Copy out each line below containing "tcolorbox".

++++ DATA SHOWN ++++

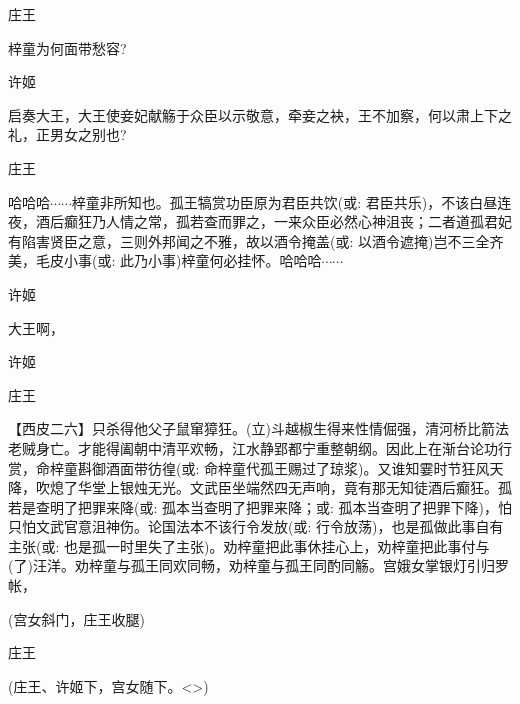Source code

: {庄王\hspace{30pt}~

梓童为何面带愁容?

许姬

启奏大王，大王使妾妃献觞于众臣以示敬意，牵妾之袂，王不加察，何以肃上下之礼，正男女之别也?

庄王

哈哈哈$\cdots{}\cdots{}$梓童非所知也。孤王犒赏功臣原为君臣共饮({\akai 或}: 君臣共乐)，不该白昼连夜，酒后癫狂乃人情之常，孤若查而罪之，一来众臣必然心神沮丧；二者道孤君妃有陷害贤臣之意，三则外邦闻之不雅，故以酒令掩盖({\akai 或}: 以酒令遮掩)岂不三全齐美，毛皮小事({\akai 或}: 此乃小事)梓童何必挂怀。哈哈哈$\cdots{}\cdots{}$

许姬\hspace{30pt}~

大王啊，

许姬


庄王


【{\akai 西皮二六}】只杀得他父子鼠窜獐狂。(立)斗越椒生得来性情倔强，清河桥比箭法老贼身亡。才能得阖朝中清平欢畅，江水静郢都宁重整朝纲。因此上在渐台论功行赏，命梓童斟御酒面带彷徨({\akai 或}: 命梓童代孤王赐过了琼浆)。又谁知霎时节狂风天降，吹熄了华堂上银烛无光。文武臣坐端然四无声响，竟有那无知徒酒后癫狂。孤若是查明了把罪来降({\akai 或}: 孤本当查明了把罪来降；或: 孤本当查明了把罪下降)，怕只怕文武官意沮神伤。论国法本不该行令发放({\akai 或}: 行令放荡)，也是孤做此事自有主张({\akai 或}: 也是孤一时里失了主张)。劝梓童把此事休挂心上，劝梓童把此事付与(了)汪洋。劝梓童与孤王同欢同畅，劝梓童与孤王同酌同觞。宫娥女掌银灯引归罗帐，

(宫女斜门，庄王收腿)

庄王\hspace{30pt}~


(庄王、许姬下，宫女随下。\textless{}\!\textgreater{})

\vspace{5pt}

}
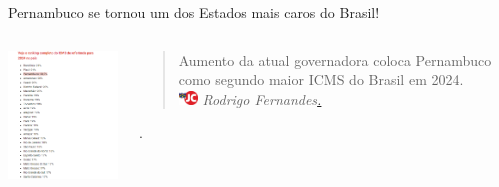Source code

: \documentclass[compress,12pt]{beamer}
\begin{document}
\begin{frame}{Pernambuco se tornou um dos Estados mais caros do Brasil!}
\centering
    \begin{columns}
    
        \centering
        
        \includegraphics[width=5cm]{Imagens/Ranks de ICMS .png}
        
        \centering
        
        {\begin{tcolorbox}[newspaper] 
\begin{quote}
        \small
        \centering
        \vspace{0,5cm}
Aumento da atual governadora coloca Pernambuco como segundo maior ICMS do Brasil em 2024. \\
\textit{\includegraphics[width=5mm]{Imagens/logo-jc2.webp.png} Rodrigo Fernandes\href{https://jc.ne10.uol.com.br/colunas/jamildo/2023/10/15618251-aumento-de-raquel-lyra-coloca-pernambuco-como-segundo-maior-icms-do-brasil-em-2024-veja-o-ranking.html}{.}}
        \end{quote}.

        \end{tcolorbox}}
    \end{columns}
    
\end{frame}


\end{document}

++++

_EXERCISE RESULT_.
        {\begin{tcolorbox}[newspaper] 
        \end{tcolorbox}}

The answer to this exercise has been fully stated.